À cet égard, il est encourageant de voir les pays progressivement répondre aux appels d’une approche concertée et constructive lancés ces derniers jours par les Nations Unies (a), le G20 (a), l’Organisation des Nations unies pour l’alimentation et l’agriculture (a) et l’Institut international de recherche sur les politiques alimentaires (a), et se raviser, en ne donnant pas suite aux interdictions d’exportation qu’ils avaient annoncées. La communauté internationale a pour devoir de s’informer et de relayer des informations fiables sur l’état de la production alimentaire mondiale , afin d’endiguer les initiatives commerciales malheureuses qui perturberaient la stabilité du marché alimentaire mondial et fragiliseraient les pays importateurs. Tirant les leçons de la crise de 2007-2008, les ministres de l’Agriculture du G20 ont créé en 2011 le système d’information sur les marchés agricoles (AMIS) destiné à améliorer la transparence et la coordination des politiques sur les marchés internationaux des produits de base. L’AMIS évalue l’offre alimentaire mondiale, travaille étroitement aux côtés des organismes internationaux et des pays du G20 et sert de plateforme à une réponse politique concertée (son dernier bulletin de veille des marchés alimentaires a été publié le 2 avril 2020).

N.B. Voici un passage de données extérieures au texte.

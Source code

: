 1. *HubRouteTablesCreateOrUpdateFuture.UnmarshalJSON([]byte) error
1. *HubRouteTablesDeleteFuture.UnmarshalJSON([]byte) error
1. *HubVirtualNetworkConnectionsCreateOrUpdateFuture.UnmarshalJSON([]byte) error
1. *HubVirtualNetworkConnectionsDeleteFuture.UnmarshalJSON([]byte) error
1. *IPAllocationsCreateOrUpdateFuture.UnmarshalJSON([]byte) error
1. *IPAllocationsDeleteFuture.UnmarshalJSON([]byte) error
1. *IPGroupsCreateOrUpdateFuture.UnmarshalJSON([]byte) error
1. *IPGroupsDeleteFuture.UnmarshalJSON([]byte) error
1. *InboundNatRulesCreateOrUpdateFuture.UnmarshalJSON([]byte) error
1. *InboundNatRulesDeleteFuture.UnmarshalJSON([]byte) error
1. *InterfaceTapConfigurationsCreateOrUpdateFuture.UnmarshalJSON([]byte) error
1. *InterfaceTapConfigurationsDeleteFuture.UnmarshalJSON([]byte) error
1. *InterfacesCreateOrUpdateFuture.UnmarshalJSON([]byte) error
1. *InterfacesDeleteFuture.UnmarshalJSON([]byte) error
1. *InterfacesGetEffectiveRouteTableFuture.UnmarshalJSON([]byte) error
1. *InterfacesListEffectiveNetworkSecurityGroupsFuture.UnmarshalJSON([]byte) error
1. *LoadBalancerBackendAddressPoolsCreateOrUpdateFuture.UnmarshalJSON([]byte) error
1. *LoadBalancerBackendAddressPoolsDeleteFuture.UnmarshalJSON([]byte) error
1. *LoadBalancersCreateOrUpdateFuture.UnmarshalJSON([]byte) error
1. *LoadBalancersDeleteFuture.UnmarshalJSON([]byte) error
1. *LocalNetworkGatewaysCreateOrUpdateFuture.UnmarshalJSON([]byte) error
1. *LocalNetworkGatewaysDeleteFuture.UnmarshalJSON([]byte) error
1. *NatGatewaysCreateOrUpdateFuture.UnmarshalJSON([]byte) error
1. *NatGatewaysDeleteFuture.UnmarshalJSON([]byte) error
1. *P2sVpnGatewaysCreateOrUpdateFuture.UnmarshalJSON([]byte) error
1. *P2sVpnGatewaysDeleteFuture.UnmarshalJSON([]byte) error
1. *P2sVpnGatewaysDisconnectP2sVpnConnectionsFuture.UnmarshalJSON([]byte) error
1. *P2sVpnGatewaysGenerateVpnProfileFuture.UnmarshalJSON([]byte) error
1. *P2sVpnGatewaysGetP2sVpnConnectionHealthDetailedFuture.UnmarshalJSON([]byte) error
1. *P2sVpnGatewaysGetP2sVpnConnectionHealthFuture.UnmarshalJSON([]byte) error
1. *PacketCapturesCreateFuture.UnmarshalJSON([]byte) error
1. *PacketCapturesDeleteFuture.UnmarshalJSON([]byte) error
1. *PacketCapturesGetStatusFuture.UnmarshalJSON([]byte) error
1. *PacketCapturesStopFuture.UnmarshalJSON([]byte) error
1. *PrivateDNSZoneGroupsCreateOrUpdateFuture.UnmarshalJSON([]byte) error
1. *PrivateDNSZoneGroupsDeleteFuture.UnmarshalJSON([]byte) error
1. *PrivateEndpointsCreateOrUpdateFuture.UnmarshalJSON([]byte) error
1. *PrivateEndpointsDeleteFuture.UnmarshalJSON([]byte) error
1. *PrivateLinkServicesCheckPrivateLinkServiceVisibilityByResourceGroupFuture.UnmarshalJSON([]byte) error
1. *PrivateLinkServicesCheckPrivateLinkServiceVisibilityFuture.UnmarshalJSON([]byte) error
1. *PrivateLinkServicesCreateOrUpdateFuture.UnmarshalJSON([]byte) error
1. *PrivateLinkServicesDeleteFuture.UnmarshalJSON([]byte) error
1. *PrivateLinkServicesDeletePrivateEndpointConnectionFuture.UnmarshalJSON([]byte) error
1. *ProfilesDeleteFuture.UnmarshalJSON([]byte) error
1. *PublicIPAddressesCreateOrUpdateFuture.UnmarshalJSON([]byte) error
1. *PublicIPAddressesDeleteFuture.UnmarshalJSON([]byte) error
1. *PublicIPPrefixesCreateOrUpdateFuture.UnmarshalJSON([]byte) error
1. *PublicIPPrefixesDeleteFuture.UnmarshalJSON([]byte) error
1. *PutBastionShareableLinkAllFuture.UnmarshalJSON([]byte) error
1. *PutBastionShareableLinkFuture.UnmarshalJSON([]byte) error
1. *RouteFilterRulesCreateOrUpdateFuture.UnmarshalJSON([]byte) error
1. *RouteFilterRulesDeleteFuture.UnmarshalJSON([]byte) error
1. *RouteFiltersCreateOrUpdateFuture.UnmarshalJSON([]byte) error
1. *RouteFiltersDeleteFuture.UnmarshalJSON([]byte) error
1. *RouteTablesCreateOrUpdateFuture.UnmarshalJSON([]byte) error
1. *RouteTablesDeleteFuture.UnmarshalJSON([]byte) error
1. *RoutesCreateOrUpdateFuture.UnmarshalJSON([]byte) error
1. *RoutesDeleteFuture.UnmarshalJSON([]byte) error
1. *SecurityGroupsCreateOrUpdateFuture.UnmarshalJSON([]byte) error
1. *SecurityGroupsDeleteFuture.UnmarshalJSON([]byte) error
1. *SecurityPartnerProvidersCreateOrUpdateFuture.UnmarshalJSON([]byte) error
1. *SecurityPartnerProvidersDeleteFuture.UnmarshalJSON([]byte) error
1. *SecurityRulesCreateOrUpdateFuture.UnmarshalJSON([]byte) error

Troisième impératif : s’appuyer sur de bonnes pratiques éprouvées et les premiers enseignements des pays confrontés au coronavirus pour assurer la distribution des produits alimentaires du producteur au consommateur à un coût abordable et en toute sécurité . Au regard de la conjoncture, il serait avisé de : verser des transferts monétaires ciblés aux ménages afin de leur permettre d’acheter des denrées alimentaires ; en cas de rupture de stocks, fournir directement de la nourriture aux ménages dans le cadre d’opérations de filets sociaux et en complément des transferts d’espèces ; transformer les écoles en points de distribution alimentaire d’urgence afin de poursuivre la fourniture de repas scolaires et continuer de garantir une bonne nutrition chez les enfants vulnérables, mais aussi de nourrir d’autres membres de leur famille ; reconnaître la nourriture comme un produit de base essentiel et considérer tous les services liés à l’alimentation comme essentiels ; ouvrir des « circuits verts » pour l’alimentation, le commerce et les intrants agricoles afin que les chaînes logistiques restent ouvertes et fonctionnelles ; garantir l’accès et la disponibilité des principaux intrants agricoles (semences, main-d’œuvre, engrais, machines…), en maintenant le fonctionnement des chaînes d’approvisionnement en intrants pour ne pas compromettre la production en vue de la prochaine saison des plantations et en accordant des permis spéciaux aux travailleurs migrants ; travailler avec les acteurs de la filière de logistique alimentaire à des protocoles de dépistage sanitaire et proposer des incitations ciblées, ponctuelles et transparentes pour l’embauche de travailleurs, dans l’optique de garantir le transport et la logistique des denrées, notamment dans les zones éloignées et prioritaires ; assouplir la réglementation afin d’autoriser les établissements de restauration fermés (restaurants, centres de restauration, entreprises de commerce électronique) à réaffecter leurs équipements et leurs ressources à la livraison de denrées de base dans les zones les plus démunies ; soutenir les PME informelles et formelles du secteur alimentaire pour qu’elles puissent préserver leurs liquidités, survivre à d’éventuels effondrements de la demande et se relancer au sortir de la crise.

En fin de compte, l’alimentation est un enjeu éminemment local : ai-je suffisamment d’argent pour assurer mon prochain repas ?  Mon village ou ma ville peuvent-ils assurer aujourd’hui la vente de vivres ? Ai-je des semences pour pouvoir cultiver à la prochaine saison ? En collaboration avec les gouvernements et les autres organisations concernées, la Banque mondiale s’attache à surveiller la situation des filières agricoles et de la sécurité alimentaire dans l’ensemble des pays et des régions du monde.

Auteur : Juergen Voegele, Vice-président du Développement durable à la Banque mondiale.